You will need to run these commands for every assignment that is released.
All the files for this mp are in the mp_schedule
directory.
Preparing Your Code
This semester for MPs we are using CMake rather than just make. This allows for us to use libraries such as Catch2 that can be installed in your system rather than providing them with each assignment. This change does mean that for each assignment you need to use CMake to build your own custom makefiles. To do this you need to run the following in the base directory of the assignment. Which in this assignment is the mp_schedule
directory.
mkdir build
cd build
This first makes a new directory in your assignment directory called build
. This is where you will actually build the assignment and then moves to that directory. This is not included in the provided code since we are following industry standard practices and you would normally exclude the build directory from any source control system.
Now you need to actually run CMake as follows.
cmake ..
This runs CMake to initialize the current directory which is the build
directory you just made as the location to build the assignment. The one argument to CMake here is ..
which referes to the parent of the current directory which in this case is top of the assignment. This directory has the files CMake needs to setup your assignment to be build.
At this point you can in the build directory run make as described to build the various programs for the MP.
You will need to do the above once for each assignment. You will need to run make
every time you change source code and want to compile it again.
Goals and Overview
In this MP you will:
- Create a program that acts as a file parser and data cleaner
- Design and implement a graph data structure of your choosing
- Design and implement a heuristic solution to graph coloring
Assignment Description
The primary task of this assignment is to create a functional graph representation of a mixture of student and course data.
- Part 1 — Data Parsing and Cleaning
- Part 2 — Graph Representation and storage
- Part 3 — Scheduling Exams
Unlike previous assignments, the autograder will only test part 1 and part 3. You have total freedom on how you produce a final schedule for the input data and any intermediate graph structures you create.
Part 1: Data Parsing Cleaning
For this first exercise, you are tasked with performing data parsing and cleaning to create 2D-arrays of strings (as two functions file_to_V2D
and clean
). All input files will be CSV-formatted which – if you are unfamiliar with CSV – stands for comma-separated-values file.

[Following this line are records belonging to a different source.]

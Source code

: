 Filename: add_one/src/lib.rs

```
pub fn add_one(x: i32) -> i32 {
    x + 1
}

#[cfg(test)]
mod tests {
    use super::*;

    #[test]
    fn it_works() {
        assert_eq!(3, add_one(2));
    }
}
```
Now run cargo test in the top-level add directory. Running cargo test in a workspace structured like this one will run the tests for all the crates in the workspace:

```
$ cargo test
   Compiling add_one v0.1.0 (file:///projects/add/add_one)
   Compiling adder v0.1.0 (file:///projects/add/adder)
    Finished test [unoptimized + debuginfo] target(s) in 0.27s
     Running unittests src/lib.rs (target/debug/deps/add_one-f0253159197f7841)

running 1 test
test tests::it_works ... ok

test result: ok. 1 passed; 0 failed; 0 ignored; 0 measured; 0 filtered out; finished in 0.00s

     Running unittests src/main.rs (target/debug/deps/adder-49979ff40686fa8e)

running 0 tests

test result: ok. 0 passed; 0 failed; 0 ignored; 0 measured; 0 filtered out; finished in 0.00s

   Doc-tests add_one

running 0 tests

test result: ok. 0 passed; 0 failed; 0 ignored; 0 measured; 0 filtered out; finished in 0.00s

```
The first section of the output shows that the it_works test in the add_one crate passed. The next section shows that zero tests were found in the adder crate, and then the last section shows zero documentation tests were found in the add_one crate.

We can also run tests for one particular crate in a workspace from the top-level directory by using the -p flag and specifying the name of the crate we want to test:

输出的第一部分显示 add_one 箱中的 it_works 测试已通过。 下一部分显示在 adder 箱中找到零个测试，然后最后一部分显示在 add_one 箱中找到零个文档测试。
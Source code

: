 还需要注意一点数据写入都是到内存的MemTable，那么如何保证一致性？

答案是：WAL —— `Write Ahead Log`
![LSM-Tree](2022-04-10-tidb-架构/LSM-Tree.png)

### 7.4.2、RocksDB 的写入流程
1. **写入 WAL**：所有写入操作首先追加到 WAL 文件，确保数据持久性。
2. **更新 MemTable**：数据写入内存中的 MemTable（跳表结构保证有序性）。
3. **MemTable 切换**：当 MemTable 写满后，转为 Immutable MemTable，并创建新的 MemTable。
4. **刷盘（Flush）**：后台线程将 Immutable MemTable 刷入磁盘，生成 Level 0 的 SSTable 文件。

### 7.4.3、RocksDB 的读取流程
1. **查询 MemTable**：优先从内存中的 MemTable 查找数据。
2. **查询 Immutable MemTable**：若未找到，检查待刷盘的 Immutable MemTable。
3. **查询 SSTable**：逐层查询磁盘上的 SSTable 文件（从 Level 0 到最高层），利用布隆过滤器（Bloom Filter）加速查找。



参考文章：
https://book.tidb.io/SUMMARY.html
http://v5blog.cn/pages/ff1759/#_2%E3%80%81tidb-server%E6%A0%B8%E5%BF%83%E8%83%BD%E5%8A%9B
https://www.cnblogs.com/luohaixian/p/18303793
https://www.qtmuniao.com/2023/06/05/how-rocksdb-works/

In other words, your input will be of the form:
r0c0, r0c1, r0c2, r0c3
r1c0, r1c1, r1c2
You can assume that all entries will be well-formed, that is to say that there will always be an entry after each comma and a comma between every two entries.
# INPUT:
# A std::string containing the filename of the file being processed
# OUTPUT:
# A V2D containing the raw processed values in the file.

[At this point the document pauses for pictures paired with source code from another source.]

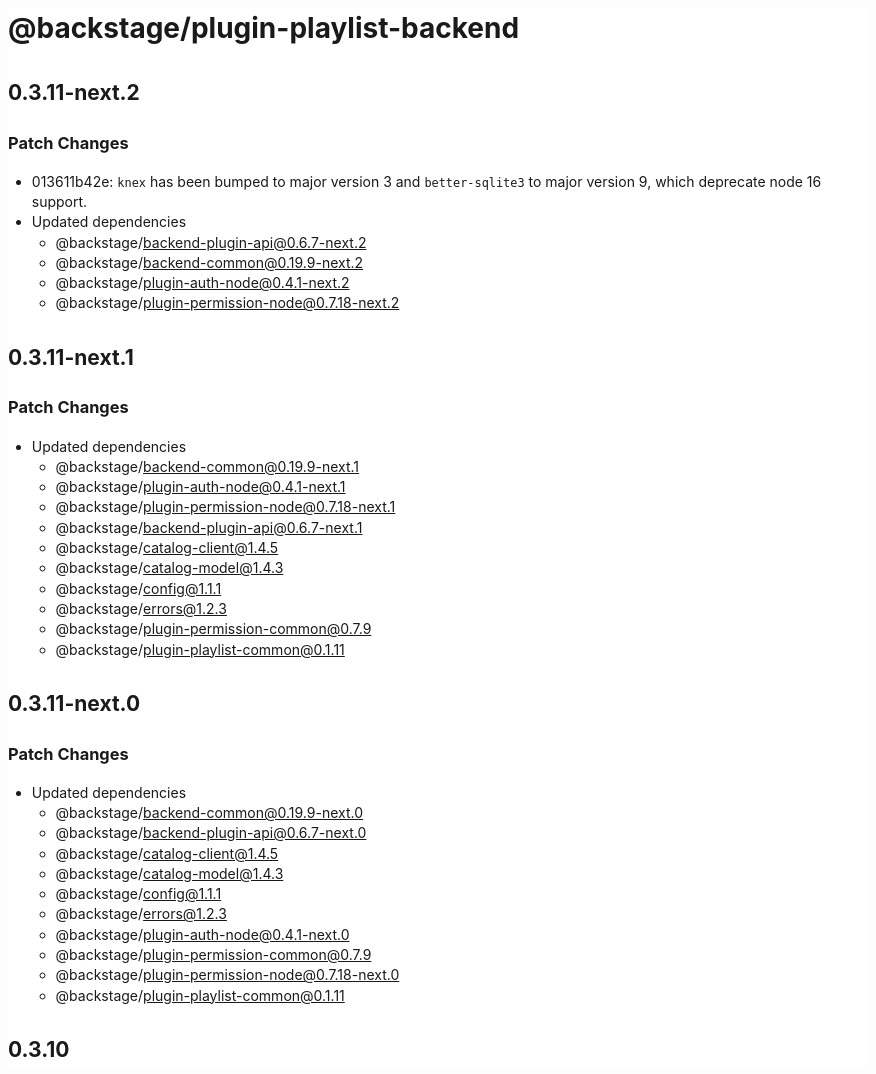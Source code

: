 # @backstage/plugin-playlist-backend

## 0.3.11-next.2

### Patch Changes

- 013611b42e: `knex` has been bumped to major version 3 and `better-sqlite3` to major version 9, which deprecate node 16 support.
- Updated dependencies
  - @backstage/backend-plugin-api@0.6.7-next.2
  - @backstage/backend-common@0.19.9-next.2
  - @backstage/plugin-auth-node@0.4.1-next.2
  - @backstage/plugin-permission-node@0.7.18-next.2

## 0.3.11-next.1

### Patch Changes

- Updated dependencies
  - @backstage/backend-common@0.19.9-next.1
  - @backstage/plugin-auth-node@0.4.1-next.1
  - @backstage/plugin-permission-node@0.7.18-next.1
  - @backstage/backend-plugin-api@0.6.7-next.1
  - @backstage/catalog-client@1.4.5
  - @backstage/catalog-model@1.4.3
  - @backstage/config@1.1.1
  - @backstage/errors@1.2.3
  - @backstage/plugin-permission-common@0.7.9
  - @backstage/plugin-playlist-common@0.1.11

## 0.3.11-next.0

### Patch Changes

- Updated dependencies
  - @backstage/backend-common@0.19.9-next.0
  - @backstage/backend-plugin-api@0.6.7-next.0
  - @backstage/catalog-client@1.4.5
  - @backstage/catalog-model@1.4.3
  - @backstage/config@1.1.1
  - @backstage/errors@1.2.3
  - @backstage/plugin-auth-node@0.4.1-next.0
  - @backstage/plugin-permission-common@0.7.9
  - @backstage/plugin-permission-node@0.7.18-next.0
  - @backstage/plugin-playlist-common@0.1.11

## 0.3.10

# Each individual item in the CSV must be stripped (trimmed) of whitespace and the order of rows and columns
# must be preserved.
V2D file_to_V2D(const std::string & filename)
The first function file_to_V2D()
will take in a filename as input and should return a V2D in which each element of the CSV is its own string entry in a 2D vector matrix. You must preserve the same order as the input file – so ‘r0c0’ in the above example would be found in V2D[0][0]
.
Several support functions have been provided in utils.h
that – if used properly – can greatly simplify this task. These util functions (and the file reader) may be useful for the final project as well so be sure to understand how they operate! Also note that removing whitespace does not split ` Two Words ` into Two
and Words
but trims the potential whitespace on either side of the text. So you can use it freely without worrying that it will change the number of items by misinterpreting a single string as two.
# INPUT:
# A std::vector<std::vector<string>> (typedef V2D) containing roster information for each course
# A std::vector<std::vector<string>> (typedef V2D) containing course enrollment information for each student
# OUTPUT:
# A V2D containing corrected roster information for each course
#
# A student is 'correctly' in the class if both roster and course information support this
# A class is 'correctly' in the final roster if it has at least one valid student.
V2D clean(V2D & cv, V2D & student)
As with most data science projects, you cannot assume that the input data is entirely without errors. The second function for part 1, clean()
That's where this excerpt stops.